Project SEKAI CTF 2023に初心者チームで出た

経緯

いつもボードゲームや謎解きをして遊んでいるグループでProject SEKAI CTF 2023にチームで参加する人を募集していたので参加してみた。 プロセカはやったことなかったが、コンテストページのUIがプロセカ仕様?ですごく凝っていた。

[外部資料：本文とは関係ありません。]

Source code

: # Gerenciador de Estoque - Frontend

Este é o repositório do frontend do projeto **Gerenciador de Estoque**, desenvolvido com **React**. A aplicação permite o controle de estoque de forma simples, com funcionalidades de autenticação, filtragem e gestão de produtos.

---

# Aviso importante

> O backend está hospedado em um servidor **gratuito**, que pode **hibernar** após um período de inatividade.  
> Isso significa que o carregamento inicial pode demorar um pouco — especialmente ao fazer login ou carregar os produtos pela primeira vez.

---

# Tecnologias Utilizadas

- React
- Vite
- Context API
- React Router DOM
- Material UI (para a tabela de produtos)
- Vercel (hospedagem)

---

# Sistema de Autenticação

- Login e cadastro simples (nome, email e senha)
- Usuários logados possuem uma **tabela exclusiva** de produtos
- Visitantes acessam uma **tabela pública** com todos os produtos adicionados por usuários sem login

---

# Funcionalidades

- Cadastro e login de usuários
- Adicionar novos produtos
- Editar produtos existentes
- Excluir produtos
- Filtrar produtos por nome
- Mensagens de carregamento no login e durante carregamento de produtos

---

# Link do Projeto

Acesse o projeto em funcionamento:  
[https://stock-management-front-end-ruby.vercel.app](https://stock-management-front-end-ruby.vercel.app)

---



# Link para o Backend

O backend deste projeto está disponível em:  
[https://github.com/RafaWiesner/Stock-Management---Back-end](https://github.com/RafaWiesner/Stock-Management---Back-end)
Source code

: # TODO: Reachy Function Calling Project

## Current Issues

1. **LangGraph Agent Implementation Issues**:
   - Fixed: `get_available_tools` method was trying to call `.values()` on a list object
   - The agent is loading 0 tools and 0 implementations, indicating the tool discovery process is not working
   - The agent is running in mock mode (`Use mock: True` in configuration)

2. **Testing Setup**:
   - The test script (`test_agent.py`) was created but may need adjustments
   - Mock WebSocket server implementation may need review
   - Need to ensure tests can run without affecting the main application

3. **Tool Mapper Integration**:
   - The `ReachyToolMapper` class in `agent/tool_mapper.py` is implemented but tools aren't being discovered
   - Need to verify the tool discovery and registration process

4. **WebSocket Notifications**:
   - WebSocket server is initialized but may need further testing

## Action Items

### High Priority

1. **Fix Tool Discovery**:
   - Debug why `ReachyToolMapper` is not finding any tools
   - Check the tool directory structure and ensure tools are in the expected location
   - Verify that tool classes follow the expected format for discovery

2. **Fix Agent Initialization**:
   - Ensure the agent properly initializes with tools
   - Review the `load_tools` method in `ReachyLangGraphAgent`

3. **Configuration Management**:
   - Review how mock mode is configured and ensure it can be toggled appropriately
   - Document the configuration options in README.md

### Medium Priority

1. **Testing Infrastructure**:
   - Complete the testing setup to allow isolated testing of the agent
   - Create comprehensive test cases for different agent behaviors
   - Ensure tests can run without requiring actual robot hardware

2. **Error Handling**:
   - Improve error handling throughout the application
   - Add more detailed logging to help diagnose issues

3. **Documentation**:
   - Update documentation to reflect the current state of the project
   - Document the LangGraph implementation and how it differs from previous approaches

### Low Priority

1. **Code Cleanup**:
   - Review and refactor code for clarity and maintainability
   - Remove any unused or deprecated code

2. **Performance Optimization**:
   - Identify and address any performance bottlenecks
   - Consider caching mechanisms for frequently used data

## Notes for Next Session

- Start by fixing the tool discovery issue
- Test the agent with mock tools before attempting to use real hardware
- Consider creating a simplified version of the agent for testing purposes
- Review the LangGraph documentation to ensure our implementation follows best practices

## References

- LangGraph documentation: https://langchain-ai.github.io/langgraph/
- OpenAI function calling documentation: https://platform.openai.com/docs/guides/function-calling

前回のチャレンジは↓ takeo1116.hatenablog.com

僕は前回と同じくreverseカテゴリの問題を一人で解いていた。

Azusawa's Gacha World

問題概要

Unityでビルドされたガチャアプリが与えられる。

小豆沢こはねHAPPY BIRTHDAYガチャを引くことができるが、100石しか持っていないので1回しか引くことができない。ガチャ詳細を見ると最大レアリティである「[Happy Birthday!!2023] 小豆沢こはね」の出現確率が0%となっており、100万回引くと必ず手に入ると書かれている。

ガチャ詳細画面

解法

Unityアプリなので、Managedディレクトリにあるdllをいじればなんとかなるだろうと当たりをつける。 見るとライブラリ系のDLLに交じってAssembly-CSharp.dllというファイルがあるので、とりあえずこれをGhidraにかけてみるもC#なので逆コンパイルまではできなかった。かろうじて石消費の処理を見つけてガチャを引くたびに石が増えるようにバイナリエディタで書き換えることはできたが、石が無限だったところでガチャを100万回引くことはどちらにしろ現実的ではない。

調べると、DnSpyというツールを使えばdotnetの逆コンパイルだけではなく書き換えまでできるということだった。

早速使ってみると、バイナリやアセンブリを解さずにdllの中身を直接コーディングするかのように書き換えることができた。 編集し終わったあと、対象のdllファイルをDnSpyからRemoveしないと反映されないことに注意。

GachaRequestの引数を変えて、既に999,999回引いた後ということにした。

難読化されていないdotnetアプリは逆コンパイルすると変数名やリテラルまでそのまま残っているというのは知らなかったので驚いた。 なんにせよ、これで100万回目だけを引くことができるので、100石で「[Happy Birthday!!2023] 小豆沢こはね」を手に入れてAC。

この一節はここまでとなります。